Marilyn Nelson |
Poetry, as a form, invites readers to make meaning between the lines. Marilyn Nelson takes this a step further with her memoir How I Discovered Poetry. The poems begin when "the Speaker" (as Nelson refers to the child narrator in an author's note) is just four years old. As she matures, through the course of the book, to age 14, she comprehends more.
But in the 1950s, an era when injustice prevails, even adults are at a loss to understand the inequalities in evidence in American society. These gaps in understanding serve a dual purpose, as a child tries to grasp how the world works, and also the deeper challenge of coming to terms with the aspects that defy understanding.
In a conversation we had for an interview in School Library Journal's Curriculum Connections, Nelson said she was inspired by her friend Inge Pedersen, who’s a poet and novelist in Denmark. "She published a memoir of her girlhood in the 1930s, when Denmark was occupied by the Nazis," explained Nelson. "She told me that each of her short stories shows a gap in a child’s understanding of the world around her. I address the same sort of ‘gaps’ in these poems."

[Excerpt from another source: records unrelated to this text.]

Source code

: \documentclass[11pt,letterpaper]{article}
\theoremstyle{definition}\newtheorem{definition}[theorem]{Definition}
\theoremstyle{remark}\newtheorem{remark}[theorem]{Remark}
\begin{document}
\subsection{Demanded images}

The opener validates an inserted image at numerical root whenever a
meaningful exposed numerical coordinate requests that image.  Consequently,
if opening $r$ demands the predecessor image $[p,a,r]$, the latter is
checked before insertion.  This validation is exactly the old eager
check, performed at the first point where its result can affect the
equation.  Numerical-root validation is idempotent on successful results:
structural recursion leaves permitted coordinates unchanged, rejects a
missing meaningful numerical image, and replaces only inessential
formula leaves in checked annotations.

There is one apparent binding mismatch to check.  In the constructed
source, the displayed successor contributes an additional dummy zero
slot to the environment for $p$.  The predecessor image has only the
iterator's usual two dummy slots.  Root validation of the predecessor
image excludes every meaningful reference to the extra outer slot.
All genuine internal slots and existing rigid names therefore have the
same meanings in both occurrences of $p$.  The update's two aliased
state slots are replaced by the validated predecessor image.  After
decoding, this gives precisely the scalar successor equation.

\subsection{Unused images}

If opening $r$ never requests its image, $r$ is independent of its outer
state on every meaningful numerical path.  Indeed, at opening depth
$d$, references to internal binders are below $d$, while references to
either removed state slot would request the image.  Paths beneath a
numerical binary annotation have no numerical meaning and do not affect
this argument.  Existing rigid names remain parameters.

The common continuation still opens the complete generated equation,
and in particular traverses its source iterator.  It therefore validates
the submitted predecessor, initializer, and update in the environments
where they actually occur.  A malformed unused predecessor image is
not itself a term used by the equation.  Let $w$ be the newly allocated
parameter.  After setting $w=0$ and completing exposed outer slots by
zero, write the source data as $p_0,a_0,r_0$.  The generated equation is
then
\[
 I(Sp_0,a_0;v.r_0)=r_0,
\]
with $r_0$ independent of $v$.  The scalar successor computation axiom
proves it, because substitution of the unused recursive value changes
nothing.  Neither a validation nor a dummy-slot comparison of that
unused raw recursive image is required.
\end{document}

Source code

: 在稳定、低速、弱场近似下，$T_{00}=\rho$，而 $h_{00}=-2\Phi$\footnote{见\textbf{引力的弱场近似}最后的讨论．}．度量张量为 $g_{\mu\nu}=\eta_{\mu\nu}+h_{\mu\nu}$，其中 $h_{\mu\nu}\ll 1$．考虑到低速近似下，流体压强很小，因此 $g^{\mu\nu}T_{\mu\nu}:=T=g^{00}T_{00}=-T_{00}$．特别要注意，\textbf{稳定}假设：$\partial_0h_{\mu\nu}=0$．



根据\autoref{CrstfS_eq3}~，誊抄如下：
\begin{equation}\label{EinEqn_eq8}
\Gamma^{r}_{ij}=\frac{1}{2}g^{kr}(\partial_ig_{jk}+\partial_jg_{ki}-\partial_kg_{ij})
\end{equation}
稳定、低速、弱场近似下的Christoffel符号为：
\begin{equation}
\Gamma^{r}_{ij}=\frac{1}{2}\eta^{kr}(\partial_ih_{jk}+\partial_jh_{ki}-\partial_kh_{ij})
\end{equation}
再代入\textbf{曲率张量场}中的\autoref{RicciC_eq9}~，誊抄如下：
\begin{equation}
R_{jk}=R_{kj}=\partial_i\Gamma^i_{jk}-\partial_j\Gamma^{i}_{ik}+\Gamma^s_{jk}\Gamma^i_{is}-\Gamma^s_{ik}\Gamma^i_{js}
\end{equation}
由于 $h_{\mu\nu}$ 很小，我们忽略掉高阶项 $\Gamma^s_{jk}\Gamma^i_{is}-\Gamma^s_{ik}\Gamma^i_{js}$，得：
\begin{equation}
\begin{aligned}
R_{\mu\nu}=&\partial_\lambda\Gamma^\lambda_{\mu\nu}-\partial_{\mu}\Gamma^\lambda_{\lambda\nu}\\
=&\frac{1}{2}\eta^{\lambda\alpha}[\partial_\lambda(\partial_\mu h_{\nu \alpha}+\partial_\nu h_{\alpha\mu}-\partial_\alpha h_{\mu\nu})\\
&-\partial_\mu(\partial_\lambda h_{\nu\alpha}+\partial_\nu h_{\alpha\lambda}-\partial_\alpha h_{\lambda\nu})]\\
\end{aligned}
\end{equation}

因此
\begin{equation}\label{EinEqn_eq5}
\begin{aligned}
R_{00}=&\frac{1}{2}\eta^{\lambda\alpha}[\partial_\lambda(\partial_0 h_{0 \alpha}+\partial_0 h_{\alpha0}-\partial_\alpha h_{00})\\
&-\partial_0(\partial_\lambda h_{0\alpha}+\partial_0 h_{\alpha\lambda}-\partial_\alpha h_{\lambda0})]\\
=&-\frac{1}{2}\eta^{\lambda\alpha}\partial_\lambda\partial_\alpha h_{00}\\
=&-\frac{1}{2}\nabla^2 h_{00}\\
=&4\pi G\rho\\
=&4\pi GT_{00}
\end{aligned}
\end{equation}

In the poem "Bomb Drill," a hydrogen bomb becomes "the hide drajen bomb." Ducking under their desks to hide from "drajen bombs" in school causes a six-year-old Marilyn to imagine that "maybe drajens would turn into butter/ if they ran really fast around a tree," just like the tigers in Little Black Sambo.
Nelson also bridges gaps of a different nature. She spoke of having a more inclusive world view than her mother did. She remembers wanting everyone to be in her family, as they drove through Kansas, through "miles and miles of nothing" on Route 66, captured in "Pick a Name." "I wanted to write postcards to people, telling them God loves them: 'I love you. [Signed] God.' That’s all I could think about. In a way it’s that plea in the book’s final poem, 'Thirteen-Year-Old American Negro Girl': 'Give me a message I can give the world.' "
By the final poem, Nelson has filled in many of the gaps, the greatest being her own identity--a calling as a poet.